• **PROMPT**: When counting, include every line of the data that holds "runs", then state the total alone.

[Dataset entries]
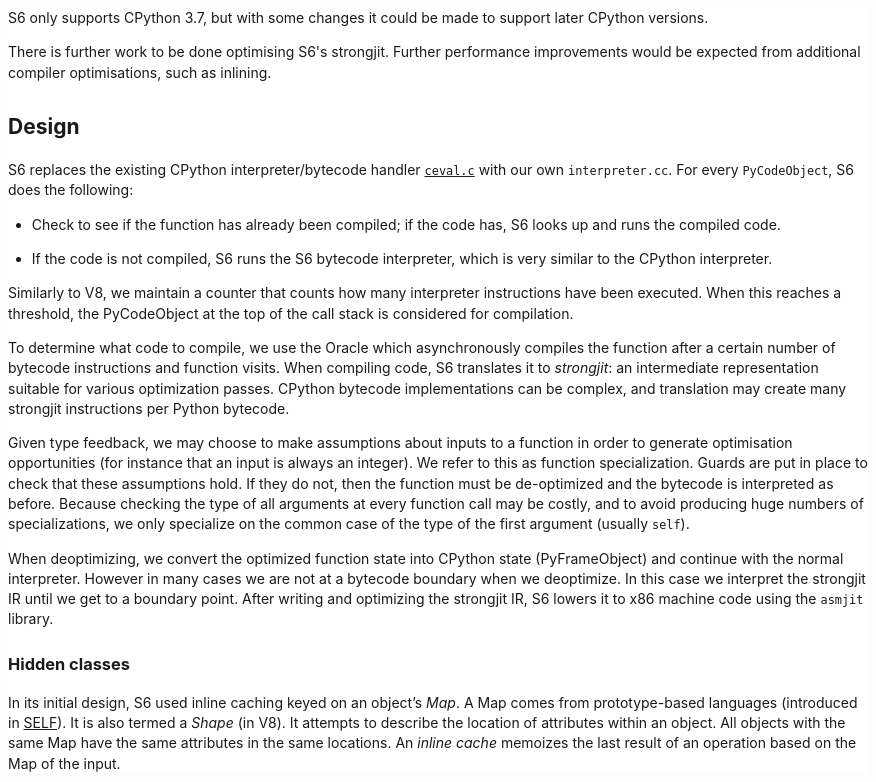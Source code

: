 S6 only supports CPython 3.7, but with some changes it could be made to support
later CPython versions.

There is further work to be done optimising S6's strongjit. Further performance
improvements would be expected from additional compiler optimisations, such as
inlining.

## Design

S6 replaces the existing CPython interpreter/bytecode handler
[`ceval.c`](https://github.com/python/cpython/blob/3.7/Python/ceval.c) with our
own `interpreter.cc`. For every `PyCodeObject`, S6 does the following:

-   Check to see if the function has already been compiled; if the code has, S6
    looks up and runs the compiled code.

-   If the code is not compiled, S6 runs the S6 bytecode interpreter, which is
    very similar to the CPython interpreter.

Similarly to V8, we maintain a counter that counts how many interpreter
instructions have been executed. When this reaches a threshold, the PyCodeObject
at the top of the call stack is considered for compilation.

To determine what code to compile, we use the Oracle which asynchronously
compiles the function after a certain number of bytecode instructions and
function visits. When compiling code, S6 translates it to *strongjit*: an
intermediate representation suitable for various optimization passes. CPython
bytecode implementations can be complex, and translation may create many
strongjit instructions per Python bytecode.

Given type feedback, we may choose to make assumptions about inputs to a
function in order to generate optimisation opportunities (for instance that an
input is always an integer). We refer to this as function specialization. Guards
are put in place to check that these assumptions hold. If they do not, then the
function must be de-optimized and the bytecode is interpreted as before. Because
checking the type of all arguments at every function call may be costly, and to
avoid producing huge numbers of specializations, we only specialize on the
common case of the type of the first argument (usually `self`).

When deoptimizing, we convert the optimized function state into CPython state
(PyFrameObject) and continue with the normal interpreter. However in many cases
we are not at a bytecode boundary when we deoptimize. In this case we interpret
the strongjit IR until we get to a boundary point. After writing and optimizing
the strongjit IR, S6 lowers it to x86 machine code using the `asmjit` library.

### Hidden classes

In its initial design, S6 used inline caching keyed on an object’s *Map*. A Map
comes from prototype-based languages (introduced in
[SELF](https://link.springer.com/chapter/10.1007/BFb0057013)). It is also termed
a *Shape* (in V8). It attempts to describe the location of attributes within an
object. All objects with the same Map have the same attributes in the same
locations. An *inline cache* memoizes the last result of an operation based on
the Map of the input.
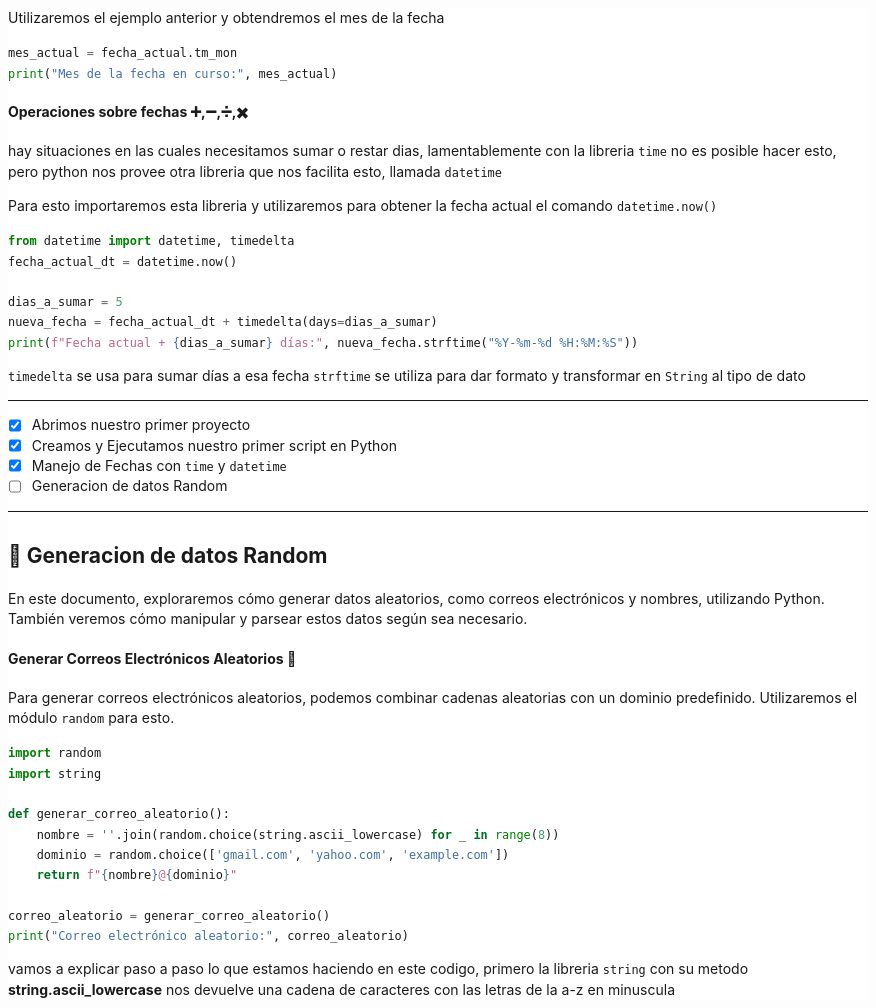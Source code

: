 Utilizaremos el ejemplo anterior y obtendremos el mes de la fecha
```python
mes_actual = fecha_actual.tm_mon
print("Mes de la fecha en curso:", mes_actual)
```
#### Operaciones sobre fechas ➕,➖,➗,✖️
hay situaciones en las cuales necesitamos sumar o restar dias, lamentablemente con la libreria `time` no es posible hacer esto, pero python nos provee otra libreria que nos facilita esto, llamada `datetime`

Para esto importaremos esta libreria y utilizaremos para obtener la fecha actual el comando `datetime.now()`
```python
from datetime import datetime, timedelta
fecha_actual_dt = datetime.now() 

dias_a_sumar = 5
nueva_fecha = fecha_actual_dt + timedelta(days=dias_a_sumar)
print(f"Fecha actual + {dias_a_sumar} días:", nueva_fecha.strftime("%Y-%m-%d %H:%M:%S"))

```

`timedelta` se usa para sumar días a esa fecha
`strftime` se utiliza para dar formato y transformar en `String` al tipo de dato

---
- [x] Abrimos nuestro primer proyecto
- [x] Creamos y Ejecutamos nuestro primer script en Python
- [x] Manejo de Fechas con `time` y `datetime`
- [ ] Generacion de datos Random
---

## 🎲 Generacion de datos Random
En este documento, exploraremos cómo generar datos aleatorios, como correos electrónicos y nombres, utilizando Python. También veremos cómo manipular y parsear estos datos según sea necesario.

#### Generar Correos Electrónicos Aleatorios 📨

Para generar correos electrónicos aleatorios, podemos combinar cadenas aleatorias con un dominio predefinido. Utilizaremos el módulo `random` para esto.

```python
import random
import string

def generar_correo_aleatorio():
    nombre = ''.join(random.choice(string.ascii_lowercase) for _ in range(8))
    dominio = random.choice(['gmail.com', 'yahoo.com', 'example.com'])
    return f"{nombre}@{dominio}"

correo_aleatorio = generar_correo_aleatorio()
print("Correo electrónico aleatorio:", correo_aleatorio)
```
vamos a explicar paso a paso lo que estamos haciendo en este codigo, primero la libreria `string` con su metodo **string.ascii_lowercase** nos devuelve una cadena de caracteres con las letras de la a-z en minuscula
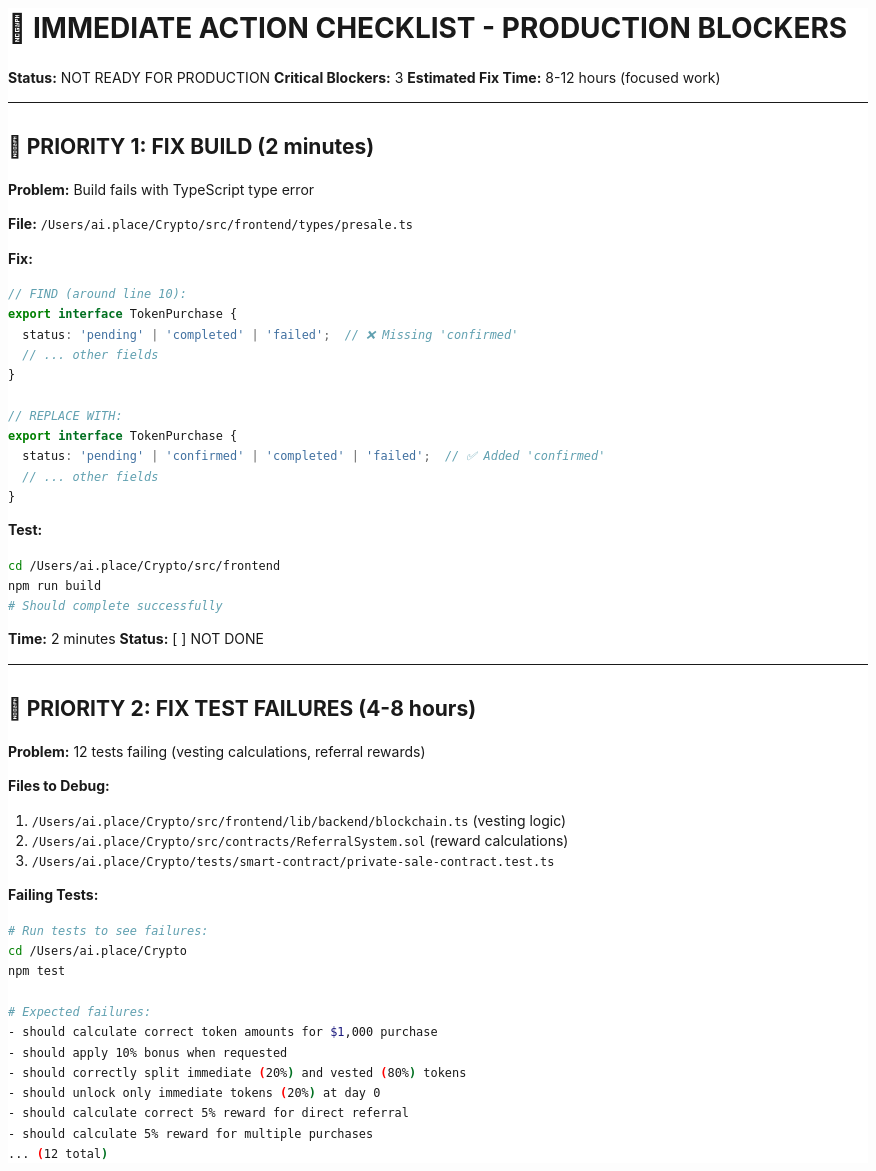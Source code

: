 # 🚨 IMMEDIATE ACTION CHECKLIST - PRODUCTION BLOCKERS

**Status:** NOT READY FOR PRODUCTION
**Critical Blockers:** 3
**Estimated Fix Time:** 8-12 hours (focused work)

---

## 🔴 PRIORITY 1: FIX BUILD (2 minutes)

**Problem:** Build fails with TypeScript type error

**File:** `/Users/ai.place/Crypto/src/frontend/types/presale.ts`

**Fix:**
```typescript
// FIND (around line 10):
export interface TokenPurchase {
  status: 'pending' | 'completed' | 'failed';  // ❌ Missing 'confirmed'
  // ... other fields
}

// REPLACE WITH:
export interface TokenPurchase {
  status: 'pending' | 'confirmed' | 'completed' | 'failed';  // ✅ Added 'confirmed'
  // ... other fields
}
```

**Test:**
```bash
cd /Users/ai.place/Crypto/src/frontend
npm run build
# Should complete successfully
```

**Time:** 2 minutes
**Status:** [ ] NOT DONE

---

## 🔴 PRIORITY 2: FIX TEST FAILURES (4-8 hours)

**Problem:** 12 tests failing (vesting calculations, referral rewards)

**Files to Debug:**
1. `/Users/ai.place/Crypto/src/frontend/lib/backend/blockchain.ts` (vesting logic)
2. `/Users/ai.place/Crypto/src/contracts/ReferralSystem.sol` (reward calculations)
3. `/Users/ai.place/Crypto/tests/smart-contract/private-sale-contract.test.ts`

**Failing Tests:**
```bash
# Run tests to see failures:
cd /Users/ai.place/Crypto
npm test

# Expected failures:
- should calculate correct token amounts for $1,000 purchase
- should apply 10% bonus when requested
- should correctly split immediate (20%) and vested (80%) tokens
- should unlock only immediate tokens (20%) at day 0
- should calculate correct 5% reward for direct referral
- should calculate 5% reward for multiple purchases
... (12 total)
```
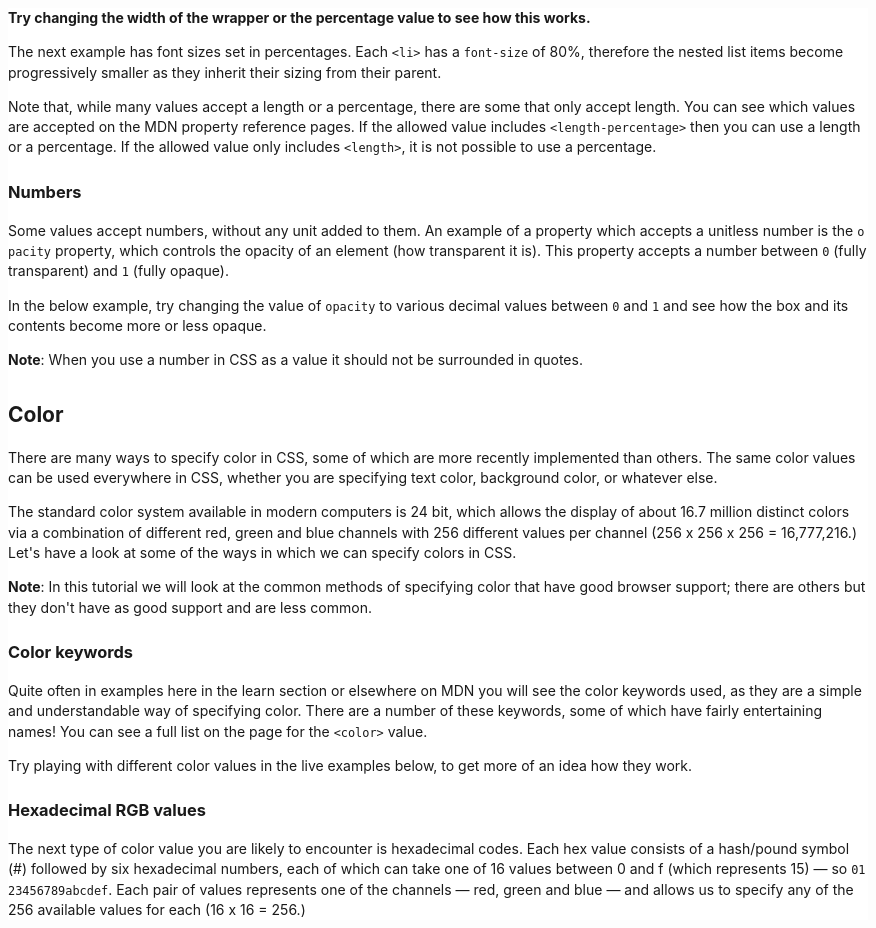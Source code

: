**Try changing the width of the wrapper or the percentage value to see how this works.**

 The next example has font sizes set in percentages. Each `<li>` has a `font-size` of 80%, therefore the nested list items become progressively smaller as they inherit their sizing from their parent. 

Note that, while many values accept a length or a percentage, there are some that only accept length. You can see which values are accepted on the MDN property reference pages. If the allowed value includes `<length-percentage>` then you can use a length or a percentage. If the allowed value only includes `<length>`, it is not possible to use a percentage.

### Numbers



Some values accept numbers, without any unit added to them. An example of a property which accepts a unitless number is the `opacity` property, which controls the opacity of an element (how transparent it is). This property accepts a number between `0` (fully transparent) and `1` (fully opaque).

In the below example, try changing the value of `opacity` to various decimal values between `0` and `1` and see how the box and its contents become more or less opaque.

**Note**: When you use a number in CSS as a value it should not be surrounded in quotes.

## Color

There are many ways to specify color in CSS, some of which are more recently implemented than others. The same color values can be used everywhere in CSS, whether you are specifying text color, background color, or whatever else.

The standard color system available in modern computers is 24 bit, which allows the display of about 16.7 million distinct colors via a combination of different red, green and blue channels with 256 different values per channel (256 x 256 x 256 = 16,777,216.) Let's have a look at some of the ways in which we can specify colors in CSS.

**Note**: In this tutorial we will look at the common methods of specifying color that have good browser support; there are others but they don't have as good support and are less common.

### Color keywords



Quite often in examples here in the learn section or elsewhere on MDN you will see the color keywords used, as they are a simple and understandable way of specifying color. There are a number of these keywords, some of which have fairly entertaining names! You can see a full list on the page for the `<color>` value.

Try playing with different color values in the live examples below, to get more of an idea how they work.

### Hexadecimal RGB values



The next type of color value you are likely to encounter is hexadecimal codes. Each hex value consists of a hash/pound symbol (#) followed by six hexadecimal numbers, each of which can take one of 16 values between 0 and f (which represents 15) — so `0123456789abcdef`. Each pair of values represents one of the channels — red, green and blue — and allows us to specify any of the 256 available values for each (16 x 16 = 256.)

• **OUTPUT OF THE EXERCISE**: 2